Napoleon Bonaparte wrote some seriously mushy love letters to his first wife, Josephine, during the late 18th century. (Take this doozy: “I hope before long to crush you in my arms and cover you with a million kisses burning as though beneath the equator.”) Apparently, the talent for saccharine prose was passed down to his descendants.

In 2019, Jean-Christophe, Prince Napoléon—an investment banker and great-great-great-great-nephew to Napoleon—married Austria’s Countess Olympia von und zu Arco-Zinneberg, the great-great-great-niece of Napoleon’s second wife, Archduchess Marie-Louise of Austria. Remarking on the connection, he said: “When I met Olympia, I plunged into her eyes and not into her family tree.” Proof, if anything, that he inherited his great-great-great-great-uncle’s silver tongue.

7 and 8. Hideki Tojo’s great-grandson and Harry S. Truman's grandson are looking to atone.
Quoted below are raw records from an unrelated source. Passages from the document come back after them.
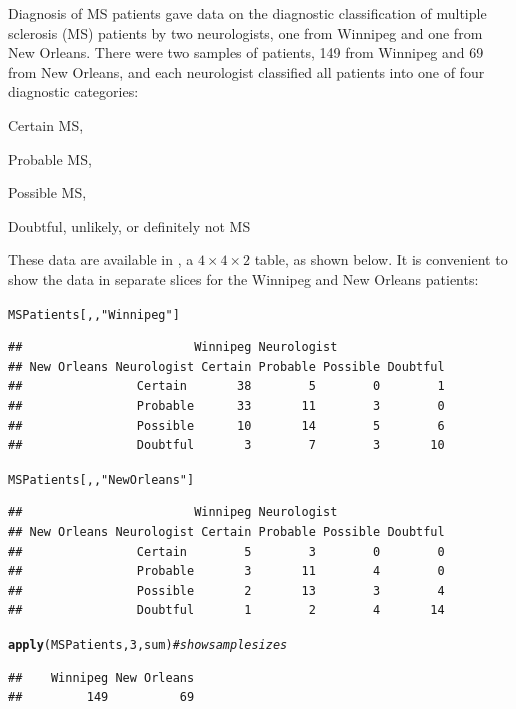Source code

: \documentclass[11pt]{book}\usepackage[]{graphicx}\usepackage[]{color}
\makeatletter
\newcommand{\hlnum}[1]{\textcolor[rgb]{0.686,0.059,0.569}{#1}}%
\newcommand{\hlstr}[1]{\textcolor[rgb]{0.192,0.494,0.8}{#1}}%
\newcommand{\hlcom}[1]{\textcolor[rgb]{0.678,0.584,0.686}{\textit{#1}}}%
\newcommand{\hlstd}[1]{\textcolor[rgb]{0.345,0.345,0.345}{#1}}%
\newcommand{\hlkwd}[1]{\textcolor[rgb]{0.737,0.353,0.396}{\textbf{#1}}}%
\newenvironment{kframe}{%
 \def\at@end@of@kframe{}%
 \ifinner\ifhmode%
  \def\at@end@of@kframe{\end{minipage}}%
  \begin{minipage}{\columnwidth}%
 \fi\fi%
 \def\FrameCommand##1{\hskip\@totalleftmargin \hskip-\fboxsep
 \colorbox{shadecolor}{##1}\hskip-\fboxsep
     \hskip-\linewidth \hskip-\@totalleftmargin \hskip\columnwidth}%
 \MakeFramed {\advance\hsize-\width
   \@totalleftmargin\z@ \linewidth\hsize
   \@setminipage}}%
 {\par\unskip\endMakeFramed%
 \at@end@of@kframe}
\newenvironment{knitrout}{}{} %
\renewenvironment{knitrout}{\small\renewcommand{\baselinestretch}{.85}}{} %
\makeatother
\begin{document}
\begin{Example}[MS1]{Diagnosis of MS patients}
\citet{LandisKoch:77} gave data on the diagnostic classification
of multiple sclerosis (MS) patients by two neurologists,
one from Winnipeg and one from New Orleans.
There were two samples of patients, 149 from Winnipeg and
69 from New Orleans, and each neurologist classified
all patients
into one of four diagnostic categories:
\begin{seriate}
\item Certain MS,
\item Probable MS,
\item Possible MS,
\item Doubtful, unlikely, or definitely not MS
\end{seriate}

These data are available in ,
a $4 \times 4 \times 2$ table, as shown below.
It is convenient to show the data in separate slices for the Winnipeg
and New Orleans patients:
\begin{knitrout}
\color{fgcolor}\begin{kframe}
\begin{alltt}
\hlstd{MSPatients[,,}\hlstr{"Winnipeg"}\hlstd{]}
\end{alltt}
\begin{verbatim}
##                        Winnipeg Neurologist
## New Orleans Neurologist Certain Probable Possible Doubtful
##                Certain       38        5        0        1
##                Probable      33       11        3        0
##                Possible      10       14        5        6
##                Doubtful       3        7        3       10
\end{verbatim}
\begin{alltt}
\hlstd{MSPatients[,,}\hlstr{"New Orleans"}\hlstd{]}
\end{alltt}
\begin{verbatim}
##                        Winnipeg Neurologist
## New Orleans Neurologist Certain Probable Possible Doubtful
##                Certain        5        3        0        0
##                Probable       3       11        4        0
##                Possible       2       13        3        4
##                Doubtful       1        2        4       14
\end{verbatim}
\begin{alltt}
\hlkwd{apply}\hlstd{(MSPatients,} \hlnum{3}\hlstd{, sum)}      \hlcom{# show sample sizes}
\end{alltt}
\begin{verbatim}
##    Winnipeg New Orleans 
##         149          69
\end{verbatim}
\end{kframe}
\end{knitrout}


\end{Example}
\end{document}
Hideki Tojo was Japan’s Prime Minister during much of World War II, before being executed as a Class-A war criminal in 1948. Today, his great-grandson, Hidetoshi Tojo, an entrepreneur, is interested in making amends. According to The Associated Press, “[he’s] reached out to Clifton Truman Daniel, grandson of wartime U.S. President Harry S. Truman” and has discussed working together on different projects to bring people together.

“Reaching full reconciliation all at once would be difficult,” Tojo said in 2015, according to the Miami Herald. “But I’m sure we can build understanding, if we can respect each other, and that would be a first step.”

For his part, Clifton Truman Daniel, the descendant of a controversial figure in his own right, currently advocates for the survivors of Hiroshima and Nagasaki and is a vocal supporter of nuclear disarmament.